After a long, cold winter our bodies need nourishing and satisfying dishes.
With spring just round the corner, it’s time to stock up on fresh veggies from the market.
Cauliflower is a great choice to get more fiber, antioxidants, and the anti-inflammatory powerhouse vitamin K into our diets. Plus, this versatile vegetable tastes great when baked, fried, or boiled—so you can really get creative with it!

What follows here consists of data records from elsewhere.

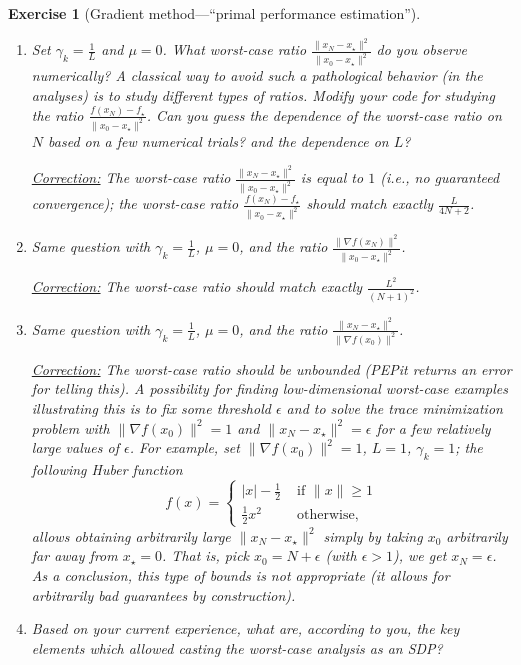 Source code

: \documentclass[11pt,a4paper]{article}
\newcommand{\pepit}{{PEPit }}
\newcommand{\correction}[1]{{{\color{blue}\underline{Correction:} #1}}}
\newcommand{\correction}[1]{}
\newtheorem{exercise}{Exercise}
\begin{document}
\begin{exercise}[Gradient method---``primal performance estimation'']
\begin{enumerate}
	\item Set $\gamma_k=\tfrac{1}{L}$ and $\mu=0$. What worst-case ratio $\frac{\|x_{N}-x_\star\|^2}{\|x_0-x_\star\|^2}$ do you observe numerically? A classical way to avoid such a pathological behavior  (in the analyses) is to study different types of ratios. Modify your code for studying the ratio $\frac{f(x_N)-f_\star}{\|x_0-x_\star\|^2}$. Can you guess the dependence of the worst-case ratio on $N$ based on a few numerical trials? and the dependence on $L$?
	
	\correction{The worst-case ratio $\frac{\|x_{N}-x_\star\|^2}{\|x_0-x_\star\|^2}$ is equal to $1$ (i.e., no guaranteed convergence); the worst-case ratio $\frac{f(x_N)-f_\star}{\|x_0-x_\star\|^2}$ should match exactly $\frac{L}{4N+2}$.}
	
	
	\item Same question with $\gamma_k=\tfrac{1}{L}$, $\mu=0$, and the ratio $\frac{\|\nabla f(x_N)\|^2}{\|x_0-x_\star\|^2}$.
	
	\correction{The worst-case ratio should match exactly $\frac{L^2}{(N+1)^2}$.}
	
	\item Same question with $\gamma_k=\tfrac{1}{L}$, $\mu=0$, and the ratio $\frac{\|x_N-x_\star\|^2}{\|\nabla f(x_0)\|^2}$.
	
	\correction{The worst-case ratio should be unbounded (\pepit returns an error for telling this). A possibility for finding low-dimensional worst-case examples illustrating this is to fix some threshold $\epsilon$ and to solve the trace minimization problem with $\|\nabla f(x_0)\|^2=1$ and $\|x_N-x_\star\|^2=\epsilon$ for a few relatively large values of $\epsilon$. For example, set $\|\nabla f(x_0)\|^2=1$, $L=1$, $\gamma_k=1$; the following Huber function
\begin{equation}
f(x)=\left\{\begin{array}{ll}
|x| - \tfrac{1}{2} & \text{ if } \|x\|\geqslant 1\\
\tfrac{1}{2}x^2 & \text{ otherwise, }
\end{array}\right.
\end{equation}	
allows obtaining arbitrarily large $\|x_N-x_\star\|^2$ simply by taking $x_0$ arbitrarily far away from $x_\star=0$. That is, pick $x_0=N+\epsilon$ (with $\epsilon>1$), we get $x_N=\epsilon$. As a conclusion, this type of bounds is not appropriate (it allows for arbitrarily bad guarantees by construction).}
	
	\item Based on your current experience, what are, according to you, the key elements which allowed casting the worst-case analysis as an SDP?
	

\end{enumerate}
\end{exercise}
\end{document}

Here’s a fast and easy way to prepare this fantastic veg, which is ideal for dinner or a light lunch.
- 4 tablespoons oil
- 2 onions medium, peeled and sliced
- 1 cauliflower head, cored and roughly chopped
- 3 tablespoons dried vegetable mix (mix of dried bell peppers, onion, carrots and celery)
- 3 pinch salt
- 1 teaspoon nutmeg
- 6 sundried tomatoes sliced and divided
- 1 liter Water
- 1 tablespoon fresh parsley chopped
- Heat the oil in a large pan over a low heat. Add onions and fry for about 2-3 minutes until softened.

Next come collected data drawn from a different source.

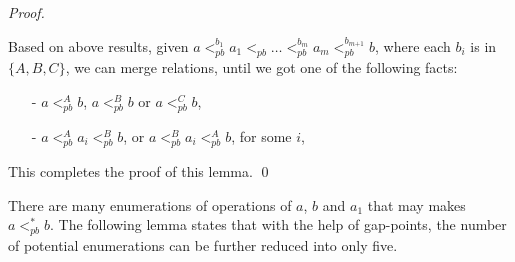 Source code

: \begin {proof}
\begin{itemize}
\end{itemize}

Based on above results, given $a <_{\textit{pb}}^{b_1} a_1 <_{\textit{pb}} \ldots <_{\textit{pb}}^{b_m} a_m <_{\textit{pb}}^{b_{\textit{m+1}}} b$, where each $b_i$ is in $\{ A,B,C \}$, we can merge relations, until we got one of the following facts:

\begin{itemize}
\setlength{\itemsep}{0.5pt}
\item[-] $a <_{\textit{pb}}^A b$, $a <_{\textit{pb}}^B b$ or $a <_{\textit{pb}}^C b$,

\item[-] $a <_{\textit{pb}}^A a_i <_{\textit{pb}}^B b$, or $a <_{\textit{pb}}^B a_i <_{\textit{pb}}^A b$, for some $i$,
\end{itemize}

This completes the proof of this lemma. \qed
\end {proof}

There are many enumerations of operations of $a$, $b$ and $a_1$ that may makes $a <_{\textit{pb}}^* b$. The following lemma states that with the help of gap-points, the number of potential enumerations can be further reduced into only five.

- Add the cauliflower florets to the pan, stir well and season with the dried vegetable mix, salt, and nutmeg. Fry for about 1-2 minutes, stirring regularly, then add 1-2 sundried tomatoes.

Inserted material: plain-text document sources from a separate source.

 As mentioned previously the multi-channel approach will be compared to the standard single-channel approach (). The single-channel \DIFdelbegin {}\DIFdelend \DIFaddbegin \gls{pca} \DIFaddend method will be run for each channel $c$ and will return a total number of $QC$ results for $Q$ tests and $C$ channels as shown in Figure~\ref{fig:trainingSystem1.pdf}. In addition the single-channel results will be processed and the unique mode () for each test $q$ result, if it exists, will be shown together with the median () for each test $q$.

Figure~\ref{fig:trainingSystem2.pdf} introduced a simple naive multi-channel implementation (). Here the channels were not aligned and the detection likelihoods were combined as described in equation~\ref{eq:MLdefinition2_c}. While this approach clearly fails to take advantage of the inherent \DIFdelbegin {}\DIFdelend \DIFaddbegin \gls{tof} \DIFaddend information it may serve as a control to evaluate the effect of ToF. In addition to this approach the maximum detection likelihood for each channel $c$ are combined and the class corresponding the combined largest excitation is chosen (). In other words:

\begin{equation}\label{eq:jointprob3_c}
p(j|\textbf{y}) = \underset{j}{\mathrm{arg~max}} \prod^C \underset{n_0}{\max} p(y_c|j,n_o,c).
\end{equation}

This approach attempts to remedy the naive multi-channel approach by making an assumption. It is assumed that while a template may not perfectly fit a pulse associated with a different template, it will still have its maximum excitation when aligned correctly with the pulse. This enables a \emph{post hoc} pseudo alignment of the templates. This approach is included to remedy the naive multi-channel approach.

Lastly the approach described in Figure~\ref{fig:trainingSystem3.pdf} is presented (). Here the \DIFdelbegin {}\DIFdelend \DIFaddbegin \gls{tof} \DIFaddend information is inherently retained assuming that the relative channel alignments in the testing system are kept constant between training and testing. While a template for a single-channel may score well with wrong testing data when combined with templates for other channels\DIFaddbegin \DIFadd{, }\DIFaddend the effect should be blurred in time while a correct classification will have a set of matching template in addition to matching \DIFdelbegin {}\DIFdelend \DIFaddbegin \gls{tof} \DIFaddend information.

- Add the water and cover. Cook for 15 minutes at a low heat.
- Once the cauliflower is soft, remove 3-4 florets, then blend the remaining mixture until smooth.
- Place the reserved florets into a bowl and pour in the creamy soup.
- Decorate with the fresh parsley and the remaining sundried tomatoes. Enjoy!
- Stir in a little oat cream or cashew cream for a fuller texture.
- Add some vegan cheese for an even richer soup.
The fresh parsley and sundried tomatoes really makes this dish taste like spring.
I hope you enjoy it as much as I do!